RECORDS FOR PROCESSING:
>>>>

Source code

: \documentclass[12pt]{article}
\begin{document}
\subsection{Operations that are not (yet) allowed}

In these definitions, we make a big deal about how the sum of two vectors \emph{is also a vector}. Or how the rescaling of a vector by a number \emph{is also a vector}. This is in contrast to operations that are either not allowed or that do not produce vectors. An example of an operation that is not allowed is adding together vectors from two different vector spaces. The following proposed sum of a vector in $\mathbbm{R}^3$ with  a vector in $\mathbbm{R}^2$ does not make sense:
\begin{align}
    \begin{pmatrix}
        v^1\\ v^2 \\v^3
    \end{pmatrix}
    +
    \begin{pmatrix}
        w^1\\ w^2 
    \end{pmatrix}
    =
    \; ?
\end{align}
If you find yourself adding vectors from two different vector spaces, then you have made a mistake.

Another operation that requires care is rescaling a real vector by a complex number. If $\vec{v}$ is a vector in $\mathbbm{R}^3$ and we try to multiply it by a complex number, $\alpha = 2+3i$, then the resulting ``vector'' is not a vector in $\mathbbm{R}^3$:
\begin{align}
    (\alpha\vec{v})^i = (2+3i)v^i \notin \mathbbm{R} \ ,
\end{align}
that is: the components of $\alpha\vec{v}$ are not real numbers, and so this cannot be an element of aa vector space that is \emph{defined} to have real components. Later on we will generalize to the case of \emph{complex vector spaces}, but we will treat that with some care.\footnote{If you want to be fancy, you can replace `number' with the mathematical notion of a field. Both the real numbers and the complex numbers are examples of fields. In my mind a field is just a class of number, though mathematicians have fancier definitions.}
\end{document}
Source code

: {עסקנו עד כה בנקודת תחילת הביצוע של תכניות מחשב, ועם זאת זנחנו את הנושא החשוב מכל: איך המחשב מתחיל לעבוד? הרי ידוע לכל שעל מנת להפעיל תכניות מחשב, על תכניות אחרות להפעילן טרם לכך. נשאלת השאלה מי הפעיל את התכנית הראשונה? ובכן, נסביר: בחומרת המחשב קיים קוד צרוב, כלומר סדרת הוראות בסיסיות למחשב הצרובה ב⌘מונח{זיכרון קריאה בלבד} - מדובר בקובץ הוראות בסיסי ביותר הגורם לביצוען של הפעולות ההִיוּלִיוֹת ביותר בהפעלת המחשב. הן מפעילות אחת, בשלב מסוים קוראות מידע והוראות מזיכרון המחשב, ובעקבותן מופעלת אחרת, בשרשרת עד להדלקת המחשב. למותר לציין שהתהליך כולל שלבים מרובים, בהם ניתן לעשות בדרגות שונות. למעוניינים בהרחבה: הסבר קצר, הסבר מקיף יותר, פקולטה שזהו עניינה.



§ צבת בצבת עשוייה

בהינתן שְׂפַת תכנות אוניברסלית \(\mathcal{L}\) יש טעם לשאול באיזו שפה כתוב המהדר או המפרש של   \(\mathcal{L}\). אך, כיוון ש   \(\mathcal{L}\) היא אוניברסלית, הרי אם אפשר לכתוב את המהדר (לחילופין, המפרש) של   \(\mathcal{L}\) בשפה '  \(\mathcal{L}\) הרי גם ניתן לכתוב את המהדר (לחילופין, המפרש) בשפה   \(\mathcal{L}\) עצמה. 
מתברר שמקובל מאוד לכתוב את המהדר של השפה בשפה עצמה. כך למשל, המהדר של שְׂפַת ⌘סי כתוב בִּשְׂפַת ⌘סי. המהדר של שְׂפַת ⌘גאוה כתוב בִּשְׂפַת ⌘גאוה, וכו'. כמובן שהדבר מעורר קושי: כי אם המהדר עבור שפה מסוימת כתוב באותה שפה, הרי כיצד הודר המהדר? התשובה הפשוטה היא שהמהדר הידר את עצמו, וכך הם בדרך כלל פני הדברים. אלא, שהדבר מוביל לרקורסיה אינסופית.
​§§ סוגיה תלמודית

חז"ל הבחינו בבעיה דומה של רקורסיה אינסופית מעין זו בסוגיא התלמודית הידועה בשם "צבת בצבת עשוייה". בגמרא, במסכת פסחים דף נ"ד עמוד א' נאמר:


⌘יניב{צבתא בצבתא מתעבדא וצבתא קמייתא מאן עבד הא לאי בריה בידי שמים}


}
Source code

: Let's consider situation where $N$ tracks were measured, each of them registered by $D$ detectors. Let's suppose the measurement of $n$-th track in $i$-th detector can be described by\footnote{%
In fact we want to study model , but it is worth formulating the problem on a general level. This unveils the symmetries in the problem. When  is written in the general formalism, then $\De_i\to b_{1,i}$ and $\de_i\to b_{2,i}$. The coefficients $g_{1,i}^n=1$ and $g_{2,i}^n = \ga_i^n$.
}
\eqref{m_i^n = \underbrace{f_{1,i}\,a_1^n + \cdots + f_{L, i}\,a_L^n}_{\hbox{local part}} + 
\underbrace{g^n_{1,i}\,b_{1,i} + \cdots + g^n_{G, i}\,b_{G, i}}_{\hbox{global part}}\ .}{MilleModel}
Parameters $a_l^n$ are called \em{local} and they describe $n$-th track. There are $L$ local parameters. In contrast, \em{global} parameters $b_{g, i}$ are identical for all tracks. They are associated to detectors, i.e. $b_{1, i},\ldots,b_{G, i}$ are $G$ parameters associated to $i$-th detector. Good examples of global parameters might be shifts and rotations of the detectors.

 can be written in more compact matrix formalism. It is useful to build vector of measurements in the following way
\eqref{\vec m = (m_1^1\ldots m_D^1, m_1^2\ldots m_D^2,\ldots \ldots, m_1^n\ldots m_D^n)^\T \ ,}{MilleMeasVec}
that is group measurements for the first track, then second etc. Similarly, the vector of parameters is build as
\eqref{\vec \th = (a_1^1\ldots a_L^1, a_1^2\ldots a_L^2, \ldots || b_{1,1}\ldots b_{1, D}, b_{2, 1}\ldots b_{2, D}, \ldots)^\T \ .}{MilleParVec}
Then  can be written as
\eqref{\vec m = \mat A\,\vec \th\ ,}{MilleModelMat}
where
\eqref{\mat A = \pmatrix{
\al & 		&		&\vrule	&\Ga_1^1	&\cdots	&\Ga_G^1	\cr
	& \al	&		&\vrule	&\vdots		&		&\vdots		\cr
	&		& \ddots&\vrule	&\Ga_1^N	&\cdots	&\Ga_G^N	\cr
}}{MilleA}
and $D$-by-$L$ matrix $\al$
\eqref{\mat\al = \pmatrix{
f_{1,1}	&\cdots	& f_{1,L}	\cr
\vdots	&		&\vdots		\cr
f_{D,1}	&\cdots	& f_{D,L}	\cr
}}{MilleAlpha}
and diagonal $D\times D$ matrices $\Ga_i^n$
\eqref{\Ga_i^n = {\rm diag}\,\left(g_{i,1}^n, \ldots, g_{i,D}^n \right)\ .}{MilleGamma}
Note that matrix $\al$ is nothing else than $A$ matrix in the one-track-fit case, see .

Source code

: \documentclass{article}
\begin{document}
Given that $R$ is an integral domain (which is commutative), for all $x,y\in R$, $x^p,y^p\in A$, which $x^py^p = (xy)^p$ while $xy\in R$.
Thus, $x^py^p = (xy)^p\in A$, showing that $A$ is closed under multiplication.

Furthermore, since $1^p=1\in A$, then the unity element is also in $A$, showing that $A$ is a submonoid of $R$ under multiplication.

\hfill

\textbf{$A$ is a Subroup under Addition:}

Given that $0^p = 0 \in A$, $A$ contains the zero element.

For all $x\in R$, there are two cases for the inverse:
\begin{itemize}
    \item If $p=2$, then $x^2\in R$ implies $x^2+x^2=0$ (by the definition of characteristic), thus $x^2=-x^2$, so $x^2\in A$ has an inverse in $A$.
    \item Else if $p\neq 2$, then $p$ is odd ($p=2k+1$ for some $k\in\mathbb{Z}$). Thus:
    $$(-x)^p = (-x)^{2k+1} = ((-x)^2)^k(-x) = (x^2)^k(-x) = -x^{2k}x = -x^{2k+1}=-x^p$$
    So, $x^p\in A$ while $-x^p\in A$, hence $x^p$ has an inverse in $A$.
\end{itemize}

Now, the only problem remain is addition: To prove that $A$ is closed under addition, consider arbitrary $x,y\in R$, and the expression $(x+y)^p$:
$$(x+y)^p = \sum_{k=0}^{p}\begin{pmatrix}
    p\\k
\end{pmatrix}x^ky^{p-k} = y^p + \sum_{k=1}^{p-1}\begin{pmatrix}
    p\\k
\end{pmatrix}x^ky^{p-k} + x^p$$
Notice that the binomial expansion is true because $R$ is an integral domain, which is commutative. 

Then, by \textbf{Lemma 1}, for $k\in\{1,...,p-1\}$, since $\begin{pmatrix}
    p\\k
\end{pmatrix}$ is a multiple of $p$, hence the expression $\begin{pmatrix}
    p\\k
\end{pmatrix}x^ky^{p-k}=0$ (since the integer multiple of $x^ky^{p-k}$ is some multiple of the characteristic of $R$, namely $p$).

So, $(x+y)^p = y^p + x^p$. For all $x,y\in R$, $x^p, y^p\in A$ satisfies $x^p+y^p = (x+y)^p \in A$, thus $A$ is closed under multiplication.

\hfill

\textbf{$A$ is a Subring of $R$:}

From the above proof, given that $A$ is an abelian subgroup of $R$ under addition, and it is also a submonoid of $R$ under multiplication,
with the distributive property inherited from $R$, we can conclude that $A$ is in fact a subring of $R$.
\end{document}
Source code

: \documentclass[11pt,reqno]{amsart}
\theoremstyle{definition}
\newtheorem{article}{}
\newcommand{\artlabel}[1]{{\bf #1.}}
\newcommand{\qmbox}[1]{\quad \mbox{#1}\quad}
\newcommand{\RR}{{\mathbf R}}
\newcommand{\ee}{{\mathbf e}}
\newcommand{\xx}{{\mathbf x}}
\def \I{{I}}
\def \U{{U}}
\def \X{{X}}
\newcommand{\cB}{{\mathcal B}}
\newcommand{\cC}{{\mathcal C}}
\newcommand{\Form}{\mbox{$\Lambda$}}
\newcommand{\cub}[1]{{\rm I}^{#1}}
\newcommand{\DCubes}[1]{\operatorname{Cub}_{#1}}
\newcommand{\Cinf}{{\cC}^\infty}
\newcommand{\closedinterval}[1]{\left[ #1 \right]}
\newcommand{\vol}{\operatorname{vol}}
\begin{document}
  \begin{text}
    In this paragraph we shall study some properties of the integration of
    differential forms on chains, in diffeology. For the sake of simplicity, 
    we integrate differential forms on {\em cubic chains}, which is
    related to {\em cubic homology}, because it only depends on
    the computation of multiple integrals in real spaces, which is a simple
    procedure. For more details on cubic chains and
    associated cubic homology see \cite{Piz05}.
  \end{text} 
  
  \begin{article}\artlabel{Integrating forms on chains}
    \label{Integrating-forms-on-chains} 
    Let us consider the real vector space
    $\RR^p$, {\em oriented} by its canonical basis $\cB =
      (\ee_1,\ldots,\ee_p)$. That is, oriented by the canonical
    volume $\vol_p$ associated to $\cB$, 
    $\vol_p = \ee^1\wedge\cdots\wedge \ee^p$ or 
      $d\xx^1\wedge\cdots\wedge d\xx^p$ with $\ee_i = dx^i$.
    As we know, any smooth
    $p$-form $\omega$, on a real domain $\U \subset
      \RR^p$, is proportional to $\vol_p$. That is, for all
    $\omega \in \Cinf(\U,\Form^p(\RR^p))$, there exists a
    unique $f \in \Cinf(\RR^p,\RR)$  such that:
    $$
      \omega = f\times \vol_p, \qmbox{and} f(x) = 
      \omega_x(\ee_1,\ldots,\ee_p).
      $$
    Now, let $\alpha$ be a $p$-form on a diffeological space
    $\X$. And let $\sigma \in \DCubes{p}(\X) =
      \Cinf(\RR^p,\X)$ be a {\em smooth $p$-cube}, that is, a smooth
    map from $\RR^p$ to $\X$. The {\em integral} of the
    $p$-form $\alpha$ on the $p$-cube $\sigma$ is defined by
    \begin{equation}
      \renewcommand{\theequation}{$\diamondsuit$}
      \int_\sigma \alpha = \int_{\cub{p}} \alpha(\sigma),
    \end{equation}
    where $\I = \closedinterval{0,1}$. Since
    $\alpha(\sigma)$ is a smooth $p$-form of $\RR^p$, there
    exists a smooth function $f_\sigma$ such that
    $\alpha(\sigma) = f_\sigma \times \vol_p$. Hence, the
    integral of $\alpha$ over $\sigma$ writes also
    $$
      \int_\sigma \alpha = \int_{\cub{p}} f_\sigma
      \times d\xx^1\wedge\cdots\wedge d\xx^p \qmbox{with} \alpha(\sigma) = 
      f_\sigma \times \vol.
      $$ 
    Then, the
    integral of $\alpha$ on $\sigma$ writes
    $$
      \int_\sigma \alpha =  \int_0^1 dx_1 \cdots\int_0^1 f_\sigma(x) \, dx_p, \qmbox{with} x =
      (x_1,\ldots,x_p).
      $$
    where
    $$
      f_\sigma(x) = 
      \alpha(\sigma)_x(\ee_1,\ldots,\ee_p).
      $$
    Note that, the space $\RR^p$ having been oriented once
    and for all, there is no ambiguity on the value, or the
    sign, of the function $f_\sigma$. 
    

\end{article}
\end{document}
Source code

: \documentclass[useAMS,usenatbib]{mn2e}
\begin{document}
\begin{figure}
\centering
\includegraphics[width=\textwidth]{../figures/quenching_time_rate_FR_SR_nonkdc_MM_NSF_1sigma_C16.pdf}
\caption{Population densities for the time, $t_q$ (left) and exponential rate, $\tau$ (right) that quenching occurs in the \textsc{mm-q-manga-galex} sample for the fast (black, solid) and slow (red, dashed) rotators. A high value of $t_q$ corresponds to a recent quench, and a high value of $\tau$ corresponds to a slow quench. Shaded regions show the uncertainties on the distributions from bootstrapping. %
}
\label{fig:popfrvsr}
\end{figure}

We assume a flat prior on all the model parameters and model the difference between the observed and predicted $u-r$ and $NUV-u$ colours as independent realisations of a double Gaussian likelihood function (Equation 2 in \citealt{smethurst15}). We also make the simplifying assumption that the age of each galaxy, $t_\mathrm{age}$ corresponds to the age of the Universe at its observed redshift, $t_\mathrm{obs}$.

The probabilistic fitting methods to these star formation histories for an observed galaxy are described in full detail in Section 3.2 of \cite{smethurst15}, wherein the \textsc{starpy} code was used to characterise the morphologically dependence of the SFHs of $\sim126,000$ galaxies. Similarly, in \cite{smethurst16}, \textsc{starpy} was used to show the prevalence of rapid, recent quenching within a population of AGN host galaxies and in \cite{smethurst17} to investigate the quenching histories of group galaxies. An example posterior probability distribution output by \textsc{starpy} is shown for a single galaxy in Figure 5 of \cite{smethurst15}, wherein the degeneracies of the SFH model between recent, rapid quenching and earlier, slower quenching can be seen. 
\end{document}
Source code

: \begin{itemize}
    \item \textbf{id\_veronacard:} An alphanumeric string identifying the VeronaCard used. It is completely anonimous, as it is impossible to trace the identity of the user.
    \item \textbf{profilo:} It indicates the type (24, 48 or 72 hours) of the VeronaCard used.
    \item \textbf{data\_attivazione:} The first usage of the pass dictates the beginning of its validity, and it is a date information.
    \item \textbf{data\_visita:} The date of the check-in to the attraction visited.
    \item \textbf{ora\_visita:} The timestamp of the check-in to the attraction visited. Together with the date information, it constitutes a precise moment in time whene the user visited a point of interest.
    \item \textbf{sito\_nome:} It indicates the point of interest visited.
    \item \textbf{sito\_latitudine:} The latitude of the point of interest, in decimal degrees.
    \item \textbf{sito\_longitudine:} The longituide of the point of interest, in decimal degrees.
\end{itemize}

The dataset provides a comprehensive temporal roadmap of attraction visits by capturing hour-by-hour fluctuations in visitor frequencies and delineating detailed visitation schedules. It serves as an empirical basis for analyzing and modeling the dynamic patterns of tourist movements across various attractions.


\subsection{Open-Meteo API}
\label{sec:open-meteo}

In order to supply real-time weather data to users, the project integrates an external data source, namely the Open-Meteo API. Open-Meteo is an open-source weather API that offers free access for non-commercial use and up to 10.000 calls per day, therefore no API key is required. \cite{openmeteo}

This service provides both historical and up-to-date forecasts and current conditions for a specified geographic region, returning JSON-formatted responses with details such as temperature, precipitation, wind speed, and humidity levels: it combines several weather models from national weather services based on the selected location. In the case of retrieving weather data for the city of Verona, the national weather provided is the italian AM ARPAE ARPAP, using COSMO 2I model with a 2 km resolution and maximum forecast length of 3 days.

<<<<

WHAT IS BEING ASKED:
In the records above, find every line containing the word "following" and show it.

RESULT OF THE EXERCISE:
In these definitions, we make a big deal about how the sum of two vectors \emph{is also a vector}. Or how the rescaling of a vector by a number \emph{is also a vector}. This is in contrast to operations that are either not allowed or that do not produce vectors. An example of an operation that is not allowed is adding together vectors from two different vector spaces. The following proposed sum of a vector in $\mathbbm{R}^3$ with  a vector in $\mathbbm{R}^2$ does not make sense:
 can be written in more compact matrix formalism. It is useful to build vector of measurements in the following way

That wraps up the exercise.